News - Brazil - Desire for Design
This month my on-going search for potential development opportunities has taken me to Brazil. It is surprising how little we know about Brazil in Europe, or better said, how little I knew about Brazil. It is a country of 240,000,000 million people and to my surprise only receives 5,000,000 foreign visitors per year - these being primarily South American. This is a startlingly low figure for such a large country with incredible natural and human resources.
For the hotelier and prospective developer the Brazil market is still more intriguing. During my tour I was particularly impressed with the Fasano Hotel in Sao Paolo. Architecturally it is a marriage of contemporary design with a wealth of details, such as antique furniture and an English brick façade. I can particularly recommend the Baretto bar, which is stunningly simple in design but has great warmth and ambiance. I also visited the Fasano in Rio, located on Avenida Vieira Souto, in the heart of Ipanema. Its modern design and efficient service make it a very sophisticated destination, wearing a 50s bossa nova style and proudly baring the hallmarks of Philippe Starck’s design influence. Even better, after four or five years of operation the hotel has retained its fresh appeal.
Today, Brazil feels like a country of great opportunity where improvements in education and income have created a ‘new middle class’ although there are concerns that the country’s infrastructure has yet to catch up. Sao Paulo, where I spent a few days, is South America’s largest metropolis and a teeming business centre with a tiny population – a mere 20,000,000 people! Yet despite its colossal size and population the city has only three design hotels making the five star hotel market there very small and the midmarket very large and competitive.
The local architecture features classical facades punctuated by a vertical jungle of modern towers and brutalism.
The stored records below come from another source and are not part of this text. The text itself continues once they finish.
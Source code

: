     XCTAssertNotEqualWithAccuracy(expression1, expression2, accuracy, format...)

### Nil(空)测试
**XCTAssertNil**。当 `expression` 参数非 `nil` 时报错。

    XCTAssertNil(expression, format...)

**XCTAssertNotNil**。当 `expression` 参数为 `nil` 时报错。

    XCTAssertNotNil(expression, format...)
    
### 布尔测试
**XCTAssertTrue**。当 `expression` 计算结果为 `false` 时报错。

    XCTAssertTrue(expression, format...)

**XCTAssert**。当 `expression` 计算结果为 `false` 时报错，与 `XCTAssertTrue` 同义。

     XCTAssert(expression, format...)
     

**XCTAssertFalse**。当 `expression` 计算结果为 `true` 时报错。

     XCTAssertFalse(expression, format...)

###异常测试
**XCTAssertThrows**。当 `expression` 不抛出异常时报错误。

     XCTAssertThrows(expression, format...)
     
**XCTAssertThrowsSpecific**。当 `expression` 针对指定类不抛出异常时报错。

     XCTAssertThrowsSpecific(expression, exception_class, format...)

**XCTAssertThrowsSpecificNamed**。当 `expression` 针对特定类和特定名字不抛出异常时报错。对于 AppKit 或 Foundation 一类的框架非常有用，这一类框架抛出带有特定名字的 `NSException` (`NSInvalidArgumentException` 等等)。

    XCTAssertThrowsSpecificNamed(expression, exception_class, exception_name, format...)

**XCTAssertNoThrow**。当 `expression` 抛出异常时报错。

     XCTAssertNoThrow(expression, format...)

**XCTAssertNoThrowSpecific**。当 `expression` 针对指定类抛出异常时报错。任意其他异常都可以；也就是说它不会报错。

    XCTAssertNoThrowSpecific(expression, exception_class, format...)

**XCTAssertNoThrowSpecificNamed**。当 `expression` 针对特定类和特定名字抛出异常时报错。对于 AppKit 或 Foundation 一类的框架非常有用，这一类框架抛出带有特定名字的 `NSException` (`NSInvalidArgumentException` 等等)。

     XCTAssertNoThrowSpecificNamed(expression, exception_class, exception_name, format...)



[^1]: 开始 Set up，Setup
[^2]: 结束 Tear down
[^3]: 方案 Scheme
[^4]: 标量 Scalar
Yet I got a sense of a clear movement towards a more design oriented mentality in the city and throughout Brazil, particularly in the masterly reconditioning of such structures like the Livraria da Vila by celebrated architect Isay Weinfield. I am, of course, excited by the prospect of creating a YOO hotel here in an amazing country full of exciting, friendly, kind people with a verve for living and a hunger to progress, improve and prosper.